Il y a une limite de l'aide à hauteur de 80% de l’opération, les 20% restants à la charge du demandeur. Ainsi 304 demandes de renouvellement seulement sont déposées. Ensuite 104 retireront leur candidature à cause du capital trop important à apporter. Ainsi, en 1961, la S.R.P.F. n'a réalisé que le renouvellement que de 200 bateaux de bois par des unités en acier. Il y a eu 2 tranches de 100 bateaux chacune. En 1960 une troisième tranche de 25 bateaux seulement est commandée.
Les 200 bateaux de canal que la S.R.P.F. a fait construire « au titre des deux premières tranches du renouvellement » ont été commandés ainsi : - 136 bateaux aux Forges de Strasbourg pour les coques, le tillac par un négociant en bois de Strasbourg, le logement par un menuisier de Paris et les écoutilles par un chantier de Conflans, - 35 bateaux aux établissements Leffer de Sarrebrück, - 19 bateaux aux établissements Loeffer et aux chantiers Broutin et Mourlon, tous deux de Meurthe-et-Moselle. Les premiers fabriquant les arrières et les avants et les seconds fabriquant les parties centrales des bateaux et assemblant le tout, - 10 unités à la S.C.A.R.
Le syndicat général des constructeurs et réparateurs de bateaux fluviaux s’inquiète et proteste que la S.R.P.F. commande à des entreprises extérieures à la profession. Depuis 1.791 et la suppression des corporations, le système du libéralisme économique fait qu'il n'y a plus de profession industrielle fermée.
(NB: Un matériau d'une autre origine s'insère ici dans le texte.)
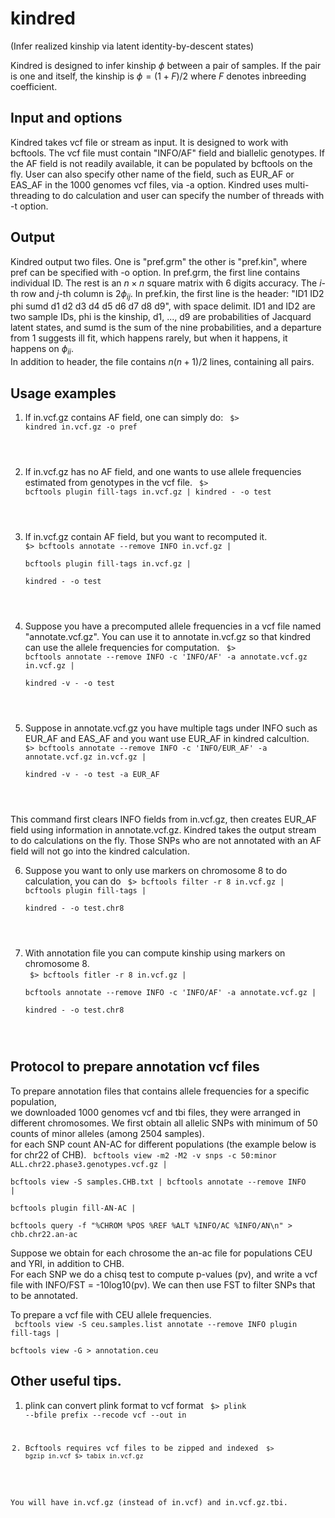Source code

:# kindred
(Infer realized kinship via latent identity-by-descent states)

Kindred is designed to infer kinship $\phi$ between a pair of samples. If the pair is one and itself, the kinship is $\phi = (1+F)/2$ where $F$ denotes inbreeding coefficient. 

## Input and options
Kindred takes vcf file or stream as input. It is designed to work with bcftools.  The vcf file must contain "INFO/AF" field and biallelic genotypes. If the AF field is not readily available, it can be populated by bcftools on the fly. 
User can also specify other name of the field, such as EUR_AF or EAS_AF in the 1000 genomes vcf files, via -a option. 
Kindred uses multi-threading to do calculation and user can specify the number of threads with -t option. 

## Output
Kindred output two files. One is "pref.grm" the other is "pref.kin", where pref can be specified with -o option. 
In pref.grm, the first line contains individual ID. 
The rest is an $n\times n$ square matrix with 6 digits accuracy. The $i$-th row and $j$-th column is $2\phi_{ij}$. 
In pref.kin, the first line is the header: "ID1 ID2 phi sumd d1 d2 d3 d4 d5 d6 d7 d8 d9", with space delimit. 
ID1 and ID2 are two sample IDs, phi is the kinship, d1, ..., d9 are probabilities of Jacquard latent states, and sumd is the sum of the nine probabilities, and a departure from $1$ suggests ill fit, which happens rarely, but when it happens, it happens on $\phi_{ii}$.   
In addition to header, the file contains $n(n+1)/2$ lines, containing all pairs.   

## Usage examples

1) If in.vcf.gz contains AF field, one can simply do: 
<code> $> kindred in.vcf.gz -o pref
</code>

2) If in.vcf.gz has no AF field, and one wants to use allele frequencies estimated from genotypes in the vcf file. 
<code> $> bcftools plugin fill-tags in.vcf.gz | kindred - -o test
</code>

3) If in.vcf.gz contain AF field, but you want to recomputed it. 
<code> $> bcftools annotate --remove INFO in.vcf.gz | \
 bcftools plugin fill-tags in.vcf.gz | \
 kindred - -o test
</code> 

4) Suppose you have a precomputed allele frequencies in a vcf file named "annotate.vcf.gz". You can use it to annotate in.vcf.gz so that kindred can use the allele frequencies for computation. 
<code> $> bcftools annotate --remove INFO -c 'INFO/AF' -a annotate.vcf.gz in.vcf.gz  | \
 kindred -v - -o test
</code> 

5) Suppose in annotate.vcf.gz you have multiple tags under INFO such as EUR_AF and EAS_AF and you want use EUR_AF in kindred calcultion. 
<code> $> bcftools annotate --remove INFO -c 'INFO/EUR_AF' -a annotate.vcf.gz in.vcf.gz  | \
 kindred -v - -o test -a EUR_AF
</code>

This command first clears INFO fields from in.vcf.gz, then creates EUR\_AF field using information in annotate.vcf.gz.  Kindred takes the output stream to do calculations on the fly.  Those SNPs who are not annotated with an AF field will not go into the kindred calculation. 


6) Suppose you want to only use markers on chromosome 8 to do calculation,  you can do 
<code> $> bcftools filter -r 8 in.vcf.gz | bcftools plugin fill-tags  | \
  kindred - -o test.chr8
</code>

7) With annotation file you can compute kinship using markers on chromosome 8.  
<code> $> bcftools fitler -r 8 in.vcf.gz | \
   bcftools annotate --remove INFO -c 'INFO/AF' -a annotate.vcf.gz  | \
   kindred - -o test.chr8
</code> 


## Protocol to prepare annotation vcf files
To prepare annotation files that contains allele frequencies for a specific population,  
we downloaded 1000 genomes vcf and tbi files, they were arranged in different chromosomes. 
We first obtain all allelic SNPs with minimum of 50 counts of minor alleles (among 2504 samples).  
for each SNP count AN-AC for different populations (the example below is for chr22 of CHB). 
<code>  bcftools view -m2 -M2 -v snps -c 50:minor ALL.chr22.phase3.genotypes.vcf.gz | \
 bcftools view -S samples.CHB.txt | bcftools annotate --remove INFO |\
 bcftools plugin fill-AN-AC | \
 bcftools query -f "%CHROM %POS %REF %ALT %INFO/AC %INFO/AN\n" > chb.chr22.an-ac 
</code> 

 
Suppose we obtain for each chrosome the an-ac file for populations CEU and YRI, in addition to CHB.  
For each SNP we  do a chisq test to compute p-values (pv), and write a vcf file with INFO/FST = -10log10(pv). 
We can then use FST to filter SNPs that to be annotated. 

To prepare a vcf file with CEU allele frequencies.  
<code> bcftools view -S ceu.samples.list annotate --remove INFO plugin fill-tags | \
 bcftools view -G > annotation.ceu 
</code> 

## Other useful tips. 
1) plink can convert plink format to vcf format
<code> $> plink --bfile prefix --recode vcf --out in 

2) Bcftools requires vcf files to be zipped and indexed
<code> $> bgzip in.vcf 
$> tabix in.vcf.gz
</code> 
You will have in.vcf.gz (instead of in.vcf) and in.vcf.gz.tbi.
Au final, le troisième aspect de la S.R.P.F. concerne la motorisation des unités tractionnées sort du cadre de la politique de l'après-guerre stricto-sensu, 397 au 31 mai 1960, la S.R.P.F. a livré 1.943 bateaux qui se répartissent ainsi : - 13 remorqueurs, - 1.445 bateaux tractionnés : 1.441 bateaux porteurs de marchandises générales dont 1.320 péniches ordinaires et transformables et 4 bateaux citernes, - 485 automoteurs dont 395 porteurs de marchandises générales et 90 citernes.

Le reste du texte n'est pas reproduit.